Fontana + The Gothic
New York
Raffaello Botticini
The Holy Family with the Infant Saint John the Baptist, c. 1510
Provenance
Private collection.Literature
A. G. De Marchi, Da Bernardo Daddi a Giorgio Vasari, Florence, 1999, pp. 179-84.Clothed in a red dress and a blue robe with a green lining, the Virgin is shown gently cradling the young Christ in her arms. He playfully tugs at her mantle, though His gaze is pensive. Saint Joseph, depicted as an elderly man with a beard and grey hair, guides the young John the Baptist, whose hands are clasped in prayer, so that he may look upon the Christ Child. The scene takes place in a placid landscape, with a church in the distance.
Previously attributed by Brianti to the late Renaissance Mannerist painter Giuliano Bugiardini (oral communication), this tondo is undoubtedly the work of a Florentine artist, from the first or second decade of the sixteenth century. According to Andrea De Marchi, it should be attributed to Raffaello Botticini, son of the more famous Francesco. The stylistic repertoire of the younger Botticini was chiefly based on the examples of Domenico Ghirlandaio and Fra Bartolomeo, and often paraphrases the latter’s style.
Raffaello Botticini’s activity, having previously been confused with that of other painters, has been substantially clarified in studies by Federico Zeri and later Everett Fahy (F. Zeri, “Raffaello Botticini,” Gazette des Beaux-Arts, s. 6, LXXII, 1968, pp. 159–70, reprinted in Giorno per Giorno nella Pittura. Scritti sull’arte del Cinquecento, Turin, 1994, pp. 13–17, and E. Fahy, Some Followers of Domenico Ghirlandaio, New York, 1976). The style of this tondo is mainly reminiscent of the manner of Ridolfo del Ghirlandaio, who, together with Domenico Ghirlandaio and Fra Bartolomeo, as mentioned above, was an important point of reference for Raffaello Botticini. Amongst the works by Ridolfo most closely comparable to the present in terms of composition and style are the Adoration of the Child with Saint Joseph and Angels (1500–24) in the Kaiser Friedrich Museum in Berlin and the Holy Family (1515) in the Walters Art Museum in Baltimore.

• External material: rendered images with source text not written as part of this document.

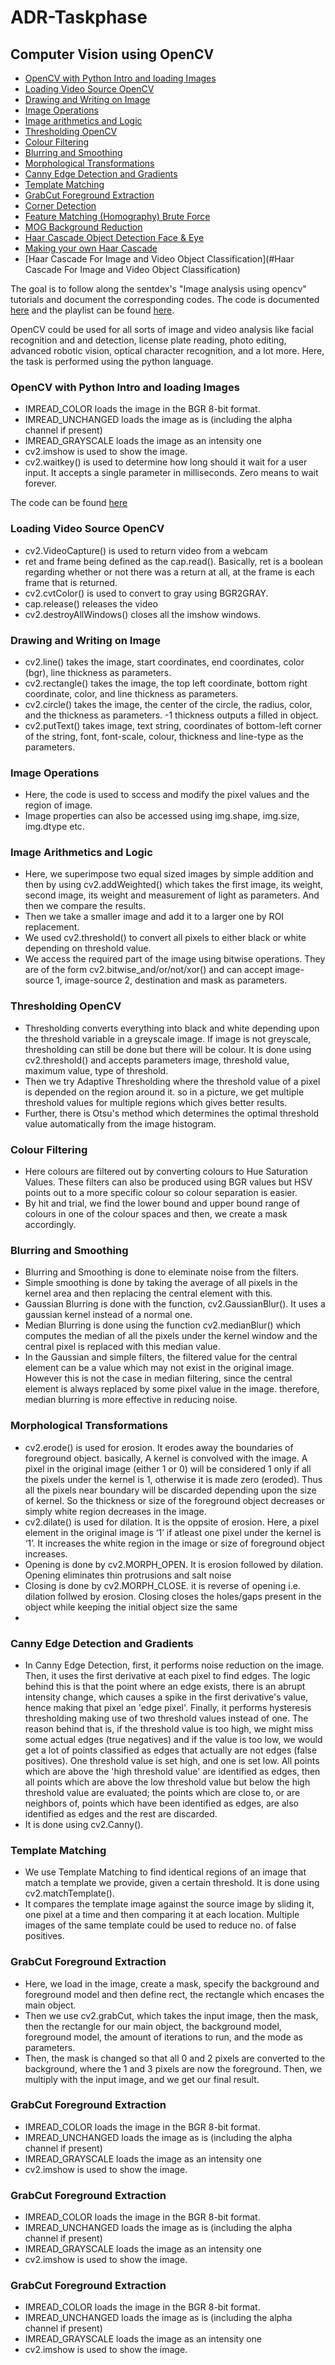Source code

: # ADR-Taskphase

## Computer Vision using OpenCV 
* [OpenCV with Python Intro and loading Images](#Intro_and_loading_Images)
* [Loading Video Source OpenCV](#Loading_Video_Source)
* [Drawing and Writing on Image](#Drawing_and_writing)
* [Image Operations](#Image_Operations)
* [Image arithmetics and Logic ](#Image_arithmetics_and_Logic )
* [Thresholding OpenCV](#Thresholding)
* [Colour Filtering](#Colour_filtering)
* [Blurring and Smoothing](#Blurring_and_Smoothing)
* [Morphological Transformations](#Morphological_Transformations)
* [Canny Edge Detection and Gradients](#Canny_Edge_Detection_and_Gradients)
* [Template Matching](#Template_Matching)
* [GrabCut Foreground Extraction](#GrabCut_Foreground_Extraction)
* [Corner Detection](#Corner_Detection)
* [Feature Matching (Homography) Brute Force ](#Feature_Matching)
* [MOG Background Reduction](#MOG_Background_Reduction)
* [Haar Cascade Object Detection Face & Eye](#Haar_Cascade_Object_Detection_Face_&_Eye)
* [Making your own Haar Cascade](#Making_your_own_Haar_Cascade)
* [Haar Cascade For Image and Video Object Classification](#Haar Cascade For Image and Video Object Classification)


The goal is to follow along the sentdex's "Image analysis using opencv" tutorials and document the corresponding codes.
The code is documented [here](https://github.com/ParnaChowdhury/ADR-Taskphase/tree/master/opencv/codes) and the playlist can be found [here](https://www.youtube.com/playlist?list=PLQVvvaa0QuDdttJXlLtAJxJetJcqmqlQq).

OpenCV could be used for all sorts of image and video analysis like facial recognition and and detection, license plate reading, photo editing, advanced robotic vision, optical character recognition, and a lot more. Here, the task is performed using the python language.

### <a name="Intro_and_loading_Images"></a>OpenCV with Python Intro and loading Images
* IMREAD_COLOR loads the image in the BGR 8-bit format.
* IMREAD_UNCHANGED loads the image as is (including the alpha channel if present)
* IMREAD_GRAYSCALE loads the image as an intensity one
* cv2.imshow is used to show the image.
* cv2.waitkey() is used to determine how long should it wait for a user input. It accepts a single parameter in milliseconds. Zero means to wait forever.

The code can be found [here](https://github.com/ParnaChowdhury/ADR-Taskphase/blob/master/opencv/codes/opencv%20with%20python%20intro%20and%20loading%20images%20tutorial.py)

### <a name="Loading_Video_Source"></a>Loading Video Source OpenCV 
* cv2.VideoCapture() is used to return video from a webcam
* ret and frame being defined as the cap.read(). Basically, ret is a boolean regarding whether or not there was a return at all, at the frame is each frame that is returned.
* cv2.cvtColor() is used to convert to gray using BGR2GRAY.
* cap.release() releases the video
* cv2.destroyAllWindows() closes all the imshow windows.

### <a name="Drawing_and_writing"></a>Drawing and Writing on Image
* cv2.line() takes the image, start coordinates, end coordinates, color (bgr), line thickness as parameters.
* cv2.rectangle() takes the image, the top left coordinate, bottom right coordinate, color, and line thickness as parameters.
* cv2.circle() takes the image, the center of the circle, the radius, color, and the thickness as parameters. -1 thickness outputs a filled in object.
* cv2.putText() takes image, text string, coordinates of bottom-left corner of the string, font, font-scale, colour, thickness and line-type as the parameters.

### <a name="Image_Operations"></a>Image Operations
* Here, the code is used to sccess and modify the pixel values and the region of image.
* Image properties can also be accessed using img.shape, img.size, img.dtype etc.

### <a name="Image_arithmetics_and_Logic"></a>Image Arithmetics and Logic 
* Here, we superimpose two equal sized images by simple addition and then by using cv2.addWeighted() which takes the first image, its weight, second image, its weight and measurement of light as parameters. And then we compare the results.
* Then we take a smaller image and add it to a larger one by ROI replacement.
* We used cv2.threshold() to convert all pixels to either black or white depending on threshold value.
* We access the required part of the image using bitwise operations. They are of the form cv2.bitwise_and/or/not/xor() and can accept image-source 1, image-source 2, destination and mask as parameters. 


### <a name="Thresholding"></a>Thresholding OpenCV
* Thresholding converts everything into black and white depending upon the threshold variable in a greyscale image. If image is not greyscale, thresholding can still be done but there will be colour. It is done using cv2.threshold() and accepts parameters image, threshold value, maximum value, type of threshold.
* Then we try Adaptive Thresholding where the threshold value of a pixel is depended on the region around it. so in a picture, we get multiple threshold values for multiple regions which gives better results.
* Further, there is Otsu's method which determines the optimal threshold value automatically from the image histogram.

### <a name="Colour_filtering"></a>Colour Filtering
* Here colours are filtered out by converting colours to Hue Saturation Values. These filters can also be produced using BGR values but HSV points out to a more specific colour so colour separation is easier.
* By hit and trial, we find the lower bound and upper bound range of colours in one of the colour spaces and then, we create a mask accordingly.

### <a name="Blurring_and_Smoothing"></a>Blurring and Smoothing
* Blurring and Smoothing is done to eleminate noise from the filters.
* Simple smoothing is done by taking the average of all pixels in the kernel area and then replacing the central element with this.
* Gaussian Blurring is done with the function, cv2.GaussianBlur(). It uses a gaussian kernel instead of a normal one.
* Median Blurring is done using the function cv2.medianBlur() which computes the median of all the pixels under the kernel window and the central pixel is replaced with this median value.
* In the Gaussian and simple filters, the filtered value for the central element can be a value which may not exist in the original image. However this is not the case in median filtering, since the central element is always replaced by some pixel value in the image. therefore, median blurring is more effective in reducing noise.

### <a name="Morphological_Transformations"></a>Morphological Transformations
* cv2.erode() is used for erosion. It erodes away the boundaries of foreground object. basically, A kernel is convolved with the image. A pixel in the original image (either 1 or 0) will be considered 1 only if all the pixels under the kernel is 1, otherwise it is made zero (eroded). Thus all the pixels near boundary will be discarded depending upon the size of kernel. So the thickness or size of the foreground object decreases or simply white region decreases in the image.
* cv2.dilate()  is used for dilation. It is the oppsite of erosion. Here, a pixel element in the original image is ‘1’ if atleast one pixel under the kernel is ‘1’.
It increases the white region in the image or size of foreground object increases.
* Opening is done by cv2.MORPH_OPEN. It is erosion followed by dilation. Opening eliminates thin protrusions and salt noise
* Closing is done by cv2.MORPH_CLOSE. it is reverse of opening i.e. dilation follwed by erosion. Closing closes the holes/gaps present in the object while keeping the initial object size the same
* 
### <a name="Canny_Edge_Detection_and_Gradients"></a>Canny Edge Detection and Gradients
* In Canny Edge Detection, first, it performs noise reduction on the image. Then, it uses the first derivative at each pixel to find edges. The logic behind this is that the point where an edge exists, there is an abrupt intensity change, which causes a spike in the first derivative's value, hence making that pixel an 'edge pixel'. Finally, it performs hysteresis thresholding making use of two threshold values instead of one. The reason behind that is, if the threshold value is too high, we might miss some actual edges (true negatives) and if the value is too low, we would get a lot of points classified as edges that actually are not edges (false positives). One threshold value is set high, and one is set low. All points which are above the 'high threshold value' are identified as edges, then all points which are above the low threshold value but below the high threshold value are evaluated; the points which are close to, or are neighbors of, points which have been identified as edges, are also identified as edges and the rest are discarded.
* It is done using cv2.Canny().

### <a name="Template_Matching"></a>Template Matching
* We use Template Matching to find identical regions of an image that match a template we provide, given a certain threshold. It is done using cv2.matchTemplate().
* It compares the template image against the source image by sliding it, one pixel at a time and then comparing it at each location. Multiple images of the same template could be used to reduce no. of false positives.

### <a name="GrabCut_Foreground_Extraction"></a>GrabCut Foreground Extraction
* Here, we load in the image, create a mask, specify the background and foreground model and then define rect, the rectangle which encases the main object.
* Then we use cv2.grabCut, which takes the input image, then the mask, then the rectangle for our main object, the background model, foreground model, the amount of iterations to run, and the mode as parameters.
* Then, the mask is changed so that all 0 and 2 pixels are converted to the background, where the 1 and 3 pixels are now the foreground. Then, we multiply with the input image, and we get our final result.

### <a name="GrabCut_Foreground_Extraction"></a>GrabCut Foreground Extraction
* IMREAD_COLOR loads the image in the BGR 8-bit format.
* IMREAD_UNCHANGED loads the image as is (including the alpha channel if present)
* IMREAD_GRAYSCALE loads the image as an intensity one
* cv2.imshow is used to show the image.

### <a name="GrabCut_Foreground_Extraction"></a>GrabCut Foreground Extraction
* IMREAD_COLOR loads the image in the BGR 8-bit format.
* IMREAD_UNCHANGED loads the image as is (including the alpha channel if present)
* IMREAD_GRAYSCALE loads the image as an intensity one
* cv2.imshow is used to show the image.

### <a name="GrabCut_Foreground_Extraction"></a>GrabCut Foreground Extraction
* IMREAD_COLOR loads the image in the BGR 8-bit format.
* IMREAD_UNCHANGED loads the image as is (including the alpha channel if present)
* IMREAD_GRAYSCALE loads the image as an intensity one
* cv2.imshow is used to show the image.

Similarly solemn facial features also recur in the altarpiece with the Madonna and Child Enthroned with Saints (1500–20) in the Chiesa dei Santi Martino e Giusto in Lucardo. Other affinities are to be found in the Lamentation (1508) in the Museo della Collegiata in Empoli, in which the faces and figures all recall the present work. Another corresponding image is the Nativity with Saints (1512) in the Hermitage in Saint Petersburg, in which the Virgin and the Child echo those in this tondo. Such comparisons help to date the present work, and Andrea De Marchi places it around 1510.